RGS-IBG Annual Conference, Manchester: 26-28 August 2009
(www.rgs.org/AC2009)
2nd Call for papers:
GEOGRAPHY AND RELIGION IN THE LONG NINETEENTH CENTURY
Co-sponsored by the Historical Geography Research Group and the History and
Philosophy of Geography Research Group
Organised by Dr Diarmid Finnegan (Queen’s University, Belfast) and Dr Edwin
Aiken (Queen’s University, Belfast)
How important is religion to our understanding of the history of geographical
knowledge? Although we are now better equipped to answer this question
thanks to important work on the religious concerns which animated
geographical endeavour in the past (e.g. Driver 2001; Livingstone 1992;
Mayhew 2000) religion has rarely been taken as a central problematic in the
historiography of geography. Taking the long nineteenth century as a
temporal frame, this session seeks to evaluate further the significance of past
connections between religious and geographical knowledge and praxis. Papers
are invited which resist anachronistic applications of ‘geography’ and ‘religion’
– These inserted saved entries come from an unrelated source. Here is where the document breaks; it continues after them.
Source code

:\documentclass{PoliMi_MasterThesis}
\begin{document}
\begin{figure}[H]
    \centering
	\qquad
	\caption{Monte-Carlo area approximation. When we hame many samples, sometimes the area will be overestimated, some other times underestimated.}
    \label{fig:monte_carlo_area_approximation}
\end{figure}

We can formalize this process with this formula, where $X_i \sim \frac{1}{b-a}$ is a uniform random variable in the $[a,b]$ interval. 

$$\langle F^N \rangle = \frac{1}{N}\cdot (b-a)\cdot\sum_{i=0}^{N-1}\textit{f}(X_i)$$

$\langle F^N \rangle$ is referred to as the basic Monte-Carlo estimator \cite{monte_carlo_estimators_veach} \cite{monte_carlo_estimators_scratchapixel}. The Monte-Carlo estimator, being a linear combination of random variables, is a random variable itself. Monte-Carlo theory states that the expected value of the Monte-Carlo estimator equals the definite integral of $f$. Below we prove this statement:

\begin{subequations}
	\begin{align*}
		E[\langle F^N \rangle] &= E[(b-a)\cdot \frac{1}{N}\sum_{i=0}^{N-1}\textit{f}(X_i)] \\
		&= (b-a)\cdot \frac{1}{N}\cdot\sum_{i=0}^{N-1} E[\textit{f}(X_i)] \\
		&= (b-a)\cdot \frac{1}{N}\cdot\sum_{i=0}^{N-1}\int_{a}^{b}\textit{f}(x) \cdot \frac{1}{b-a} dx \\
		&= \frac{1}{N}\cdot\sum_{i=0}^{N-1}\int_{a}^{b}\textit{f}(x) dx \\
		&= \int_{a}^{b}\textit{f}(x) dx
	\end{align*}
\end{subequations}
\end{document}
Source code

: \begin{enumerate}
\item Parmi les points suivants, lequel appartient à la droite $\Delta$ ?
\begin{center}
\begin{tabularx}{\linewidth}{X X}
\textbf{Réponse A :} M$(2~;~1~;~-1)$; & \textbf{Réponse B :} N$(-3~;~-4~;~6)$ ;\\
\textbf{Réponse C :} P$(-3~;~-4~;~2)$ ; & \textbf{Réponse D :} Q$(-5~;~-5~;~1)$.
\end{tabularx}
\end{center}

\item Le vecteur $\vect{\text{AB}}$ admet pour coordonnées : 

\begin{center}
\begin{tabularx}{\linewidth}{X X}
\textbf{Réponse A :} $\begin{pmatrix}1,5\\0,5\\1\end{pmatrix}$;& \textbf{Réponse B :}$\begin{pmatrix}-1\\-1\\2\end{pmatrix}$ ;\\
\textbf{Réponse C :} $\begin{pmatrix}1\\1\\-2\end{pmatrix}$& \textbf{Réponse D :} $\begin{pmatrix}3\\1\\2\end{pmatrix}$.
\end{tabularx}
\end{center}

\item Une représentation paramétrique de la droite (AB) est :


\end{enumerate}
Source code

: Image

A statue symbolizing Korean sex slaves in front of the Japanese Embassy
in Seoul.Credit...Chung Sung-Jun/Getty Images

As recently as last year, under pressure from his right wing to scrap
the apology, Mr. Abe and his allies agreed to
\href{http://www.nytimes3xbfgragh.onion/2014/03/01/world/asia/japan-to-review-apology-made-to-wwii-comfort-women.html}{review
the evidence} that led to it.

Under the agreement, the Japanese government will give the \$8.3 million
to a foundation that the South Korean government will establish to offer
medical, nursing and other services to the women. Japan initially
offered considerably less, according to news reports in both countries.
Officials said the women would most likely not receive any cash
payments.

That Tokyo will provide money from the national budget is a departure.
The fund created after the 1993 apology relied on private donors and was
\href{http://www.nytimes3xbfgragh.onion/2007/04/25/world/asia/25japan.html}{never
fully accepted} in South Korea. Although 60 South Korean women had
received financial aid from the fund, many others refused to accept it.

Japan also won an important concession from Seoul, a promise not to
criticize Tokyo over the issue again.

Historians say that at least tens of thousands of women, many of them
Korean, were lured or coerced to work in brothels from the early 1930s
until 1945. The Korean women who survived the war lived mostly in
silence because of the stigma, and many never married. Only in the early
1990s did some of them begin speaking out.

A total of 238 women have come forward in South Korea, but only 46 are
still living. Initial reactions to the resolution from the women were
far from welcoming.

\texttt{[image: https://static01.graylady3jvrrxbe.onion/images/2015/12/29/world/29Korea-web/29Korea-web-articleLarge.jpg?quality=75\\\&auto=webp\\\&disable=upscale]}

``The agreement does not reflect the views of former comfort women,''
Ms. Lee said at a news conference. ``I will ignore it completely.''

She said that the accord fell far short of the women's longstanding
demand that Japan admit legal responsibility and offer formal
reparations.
to the past while avoiding overly circumscribed definitions of those frequently
conjoint and contested enterprises. Participants might also work towards a
rapprochement between historical geographies of religion (e.g. Brace et al
2007) and a spatialised history of geographical knowledge (e.g. Withers
2001). More generally, highlighting the interplay between religion and
geography might be used as a basis for more extensive explorations of the
relations between geography, knowledge and society during the long
nineteenth century.
The following list of sub-themes provides an indication of the session’s
intellectual scope:
- Theologies of nature and geographical knowledge
- Darwinism, geography and natural theology
- ‘Disciplinary’ history and secularisation
- Scriptural geography and Orientalism
- Christian missions and geography
- Travellers, ethnography and comparative religion
- The persistence of ‘Renaissance’ geography and its theological correlates
- The religious lives of geographers
- Spiritualism, mysticism and _fin de siècle_ geography
- Text books, school geography and religion
- Popular geographical knowledge in religious contexts
- Imperialism and ‘religious geopolitics’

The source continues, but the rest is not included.